## [EXERCISE]
Scan the records and identify every line in which the string "development" occurs, then return those lines.

━━━━━━

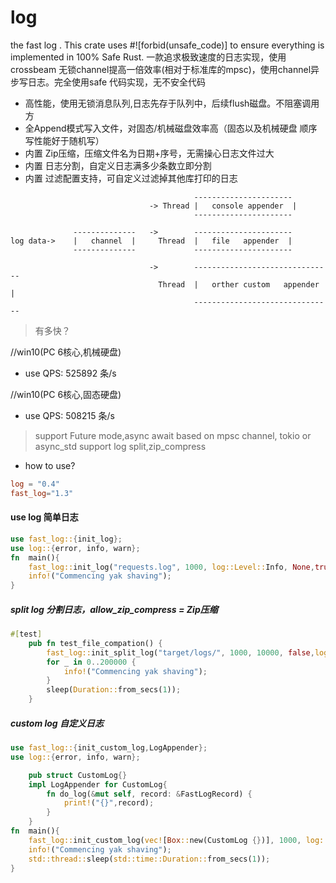 # log
the fast log  . This crate uses #![forbid(unsafe_code)] to ensure everything is implemented in 100% Safe Rust.
一款追求极致速度的日志实现，使用crossbeam 无锁channel提高一倍效率(相对于标准库的mpsc)，使用channel异步写日志。完全使用safe 代码实现，无不安全代码

* 高性能，使用无锁消息队列,日志先存于队列中，后续flush磁盘。不阻塞调用方
* 全Append模式写入文件，对固态/机械磁盘效率高（固态以及机械硬盘 顺序写性能好于随机写）
* 内置 Zip压缩，压缩文件名为日期+序号，无需操心日志文件过大
* 内置 日志分割，自定义日志满多少条数立即分割
* 内置 过滤配置支持，可自定义过滤掉其他库打印的日志


```
                                         ----------------------
                               -> Thread |   console appender  |
                                         ----------------------

              --------------   ->        ----------------------
log data->    |   channel  |     Thread  |   file   appender  |
              --------------             ----------------------

                               ->        -------------------------------
                                 Thread  |   orther custom   appender  |
                                         -------------------------------
```







> 有多快？

//win10(PC 6核心,机械硬盘)
* use QPS: 525892 条/s

//win10(PC 6核心,固态硬盘)
* use QPS: 508215 条/s

> support Future mode,async await based on mpsc channel, tokio or async_std
> support log split,zip_compress

* how to use?
```toml
log = "0.4"
fast_log="1.3"
```


#### use log 简单日志
```rust
use fast_log::{init_log};
use log::{error, info, warn};
fn  main(){
    fast_log::init_log("requests.log", 1000, log::Level::Info, None,true);      
    info!("Commencing yak shaving");
}
```

##### split log 分割日志，allow_zip_compress = Zip压缩
```rust
#[test]
    pub fn test_file_compation() {
        fast_log::init_split_log("target/logs/", 1000, 10000, false,log::Level::Info, None, true);
        for _ in 0..200000 {
            info!("Commencing yak shaving");
        }
        sleep(Duration::from_secs(1));
    }
```

##### custom log 自定义日志
```rust
use fast_log::{init_custom_log,LogAppender};
use log::{error, info, warn};

    pub struct CustomLog{}
    impl LogAppender for CustomLog{
        fn do_log(&mut self, record: &FastLogRecord) {
            print!("{}",record);
        }
    }
fn  main(){
    fast_log::init_custom_log(vec![Box::new(CustomLog {})], 1000, log::Level::Info, Box::new(NoFilter {}));
    info!("Commencing yak shaving");
    std::thread::sleep(std::time::Duration::from_secs(1));
}
```

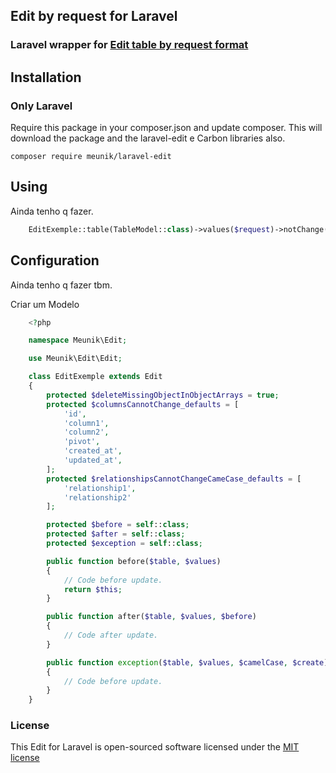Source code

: ## Edit by request for Laravel

### Laravel wrapper for [Edit table by request format](https://github.com/meunik/laravel-edit)

## Installation

### Only Laravel
Require this package in your composer.json and update composer. This will download the package and the laravel-edit e Carbon libraries also.

    composer require meunik/laravel-edit
  
## Using

Ainda tenho q fazer.

```php
    EditExemple::table(TableModel::class)->values($request)->notChange('column1', 'column2')->run()
```

## Configuration

Ainda tenho q fazer tbm.

Criar um Modelo

```php
    <?php

    namespace Meunik\Edit;

    use Meunik\Edit\Edit;

    class EditExemple extends Edit
    {
        protected $deleteMissingObjectInObjectArrays = true;
        protected $columnsCannotChange_defaults = [
            'id',
            'column1',
            'column2',
            'pivot',
            'created_at',
            'updated_at',
        ];
        protected $relationshipsCannotChangeCameCase_defaults = [
            'relationship1',
            'relationship2'
        ];

        protected $before = self::class;
        protected $after = self::class;
        protected $exception = self::class;

        public function before($table, $values)
        {
            // Code before update.
            return $this;
        }

        public function after($table, $values, $before)
        {
            // Code after update.
        }

        public function exception($table, $values, $camelCase, $create)
        {
            // Code before update.
        }
    }

```
    
### License

This Edit for Laravel is open-sourced software licensed under the [MIT license](http://opensource.org/licenses/MIT)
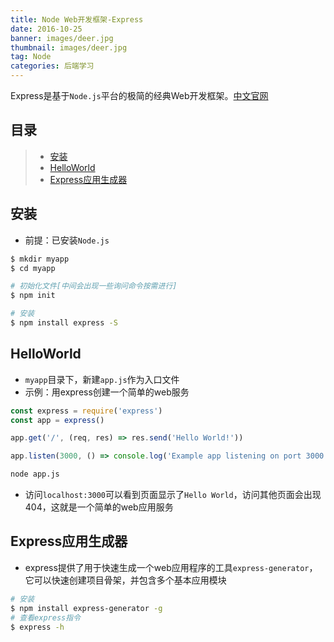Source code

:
 ```yaml
---
title: Node Web开发框架-Express
date: 2016-10-25
banner: images/deer.jpg
thumbnail: images/deer.jpg
tag: Node
categories: 后端学习
---
```


Express是基于`Node.js`平台的极简的经典Web开发框架。[中文官网](http://www.expressjs.com.cn/)

<!--more-->

## 目录
> - [安装](#安装)
> - [HelloWorld](#HelloWorld)
> - [Express应用生成器](#Express应用生成器)

## 安装
- 前提：已安装`Node.js`

```bash
$ mkdir myapp
$ cd myapp

# 初始化文件[中间会出现一些询问命令按需进行]
$ npm init

# 安装
$ npm install express -S
```

## HelloWorld
- `myapp`目录下，新建`app.js`作为入口文件
- 示例：用express创建一个简单的web服务
```js
const express = require('express')
const app = express()

app.get('/', (req, res) => res.send('Hello World!'))

app.listen(3000, () => console.log('Example app listening on port 3000!'))

```

```bash
node app.js
```
- 访问`localhost:3000`可以看到页面显示了`Hello World`，访问其他页面会出现404，这就是一个简单的web应用服务

## Express应用生成器
- express提供了用于快速生成一个web应用程序的工具`express-generator`，它可以快速创建项目骨架，并包含多个基本应用模块

```bash
# 安装
$ npm install express-generator -g
# 查看express指令
$ express -h

```
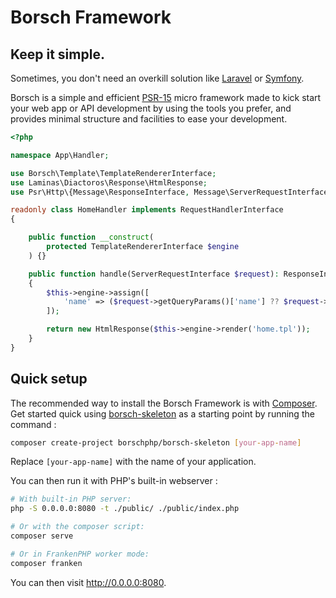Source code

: # Borsch Framework

## Keep it simple.

Sometimes, you don't need an overkill solution like [Laravel](https://laravel.com/) or [Symfony](https://symfony.com/).

Borsch is a simple and efficient [PSR-15](https://www.php-fig.org/psr/psr-15) micro framework made to kick start your
web app or API development by using the tools you prefer, and provides minimal structure and facilities to ease your
development.

```php
<?php

namespace App\Handler;

use Borsch\Template\TemplateRendererInterface;
use Laminas\Diactoros\Response\HtmlResponse;
use Psr\Http\{Message\ResponseInterface, Message\ServerRequestInterface, Server\RequestHandlerInterface};

readonly class HomeHandler implements RequestHandlerInterface
{

    public function __construct(
        protected TemplateRendererInterface $engine
    ) {}

    public function handle(ServerRequestInterface $request): ResponseInterface
    {
        $this->engine->assign([
            'name' => ($request->getQueryParams()['name'] ?? $request->getHeaderLine('X-Name')) ?: 'World'
        ]);

        return new HtmlResponse($this->engine->render('home.tpl'));
    }
}
```

## Quick setup

The recommended way to install the Borsch Framework is with [Composer](https://getcomposer.org/).
Get started quick using [borsch-skeleton](https://github.com/borschphp/borsch-skeleton) as a starting point by running
the command :

```bash
composer create-project borschphp/borsch-skeleton [your-app-name]
```

Replace `[your-app-name]` with the name of your application.

You can then run it with PHP's built-in webserver :

```bash
# With built-in PHP server:
php -S 0.0.0.0:8080 -t ./public/ ./public/index.php

# Or with the composer script:
composer serve

# Or in FrankenPHP worker mode:
composer franken
```
You can then visit http://0.0.0.0:8080.

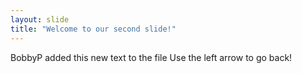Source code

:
 ```yaml
---
layout: slide
title: "Welcome to our second slide!"
---
```

BobbyP added this new text to the file
Use the left arrow to go back!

━━━━━━

## [EXERCISE SOLUTION]
web app or API development by using the tools you prefer, and provides minimal structure and facilities to ease your
development.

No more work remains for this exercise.